Start of EXTRACTED MATERIAL

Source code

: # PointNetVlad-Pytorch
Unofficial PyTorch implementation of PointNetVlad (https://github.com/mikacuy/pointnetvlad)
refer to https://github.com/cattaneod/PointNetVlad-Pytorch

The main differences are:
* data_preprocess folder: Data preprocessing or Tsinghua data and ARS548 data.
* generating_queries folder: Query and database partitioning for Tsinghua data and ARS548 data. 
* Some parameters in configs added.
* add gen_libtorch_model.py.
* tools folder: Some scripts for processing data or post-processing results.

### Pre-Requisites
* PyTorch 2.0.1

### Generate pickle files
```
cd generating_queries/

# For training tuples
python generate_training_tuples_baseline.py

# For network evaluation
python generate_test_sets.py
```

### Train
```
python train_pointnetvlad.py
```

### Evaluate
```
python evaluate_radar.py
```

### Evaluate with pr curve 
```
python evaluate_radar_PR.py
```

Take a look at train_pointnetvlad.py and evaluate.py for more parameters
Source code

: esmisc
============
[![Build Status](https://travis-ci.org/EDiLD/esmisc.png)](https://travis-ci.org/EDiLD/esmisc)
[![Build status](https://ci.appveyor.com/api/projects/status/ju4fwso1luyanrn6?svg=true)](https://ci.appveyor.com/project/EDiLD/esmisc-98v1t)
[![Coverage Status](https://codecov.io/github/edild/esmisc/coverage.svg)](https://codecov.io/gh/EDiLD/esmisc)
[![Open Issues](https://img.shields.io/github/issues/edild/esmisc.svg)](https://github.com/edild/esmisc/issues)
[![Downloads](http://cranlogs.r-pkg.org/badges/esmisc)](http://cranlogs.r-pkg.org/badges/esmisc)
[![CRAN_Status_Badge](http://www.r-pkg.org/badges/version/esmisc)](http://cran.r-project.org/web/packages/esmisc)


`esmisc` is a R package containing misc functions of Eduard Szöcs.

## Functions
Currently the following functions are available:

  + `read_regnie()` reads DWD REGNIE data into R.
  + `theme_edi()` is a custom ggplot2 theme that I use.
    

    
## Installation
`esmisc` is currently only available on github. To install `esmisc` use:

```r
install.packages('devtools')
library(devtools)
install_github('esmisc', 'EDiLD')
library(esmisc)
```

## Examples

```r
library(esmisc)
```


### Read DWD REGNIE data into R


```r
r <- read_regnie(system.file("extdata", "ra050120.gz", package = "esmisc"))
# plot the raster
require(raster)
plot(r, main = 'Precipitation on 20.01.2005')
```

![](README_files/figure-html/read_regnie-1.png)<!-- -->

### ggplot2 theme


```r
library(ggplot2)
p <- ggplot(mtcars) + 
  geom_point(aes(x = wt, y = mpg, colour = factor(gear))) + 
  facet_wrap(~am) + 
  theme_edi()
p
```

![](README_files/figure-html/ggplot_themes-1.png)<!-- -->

End of EXTRACTED MATERIAL

_EXERCISE_:
Would you please filter the lines above and copy every one that includes "figure"?

_SOLUTION_:
![](README_files/figure-html/read_regnie-1.png)<!-- -->
![](README_files/figure-html/ggplot_themes-1.png)<!-- -->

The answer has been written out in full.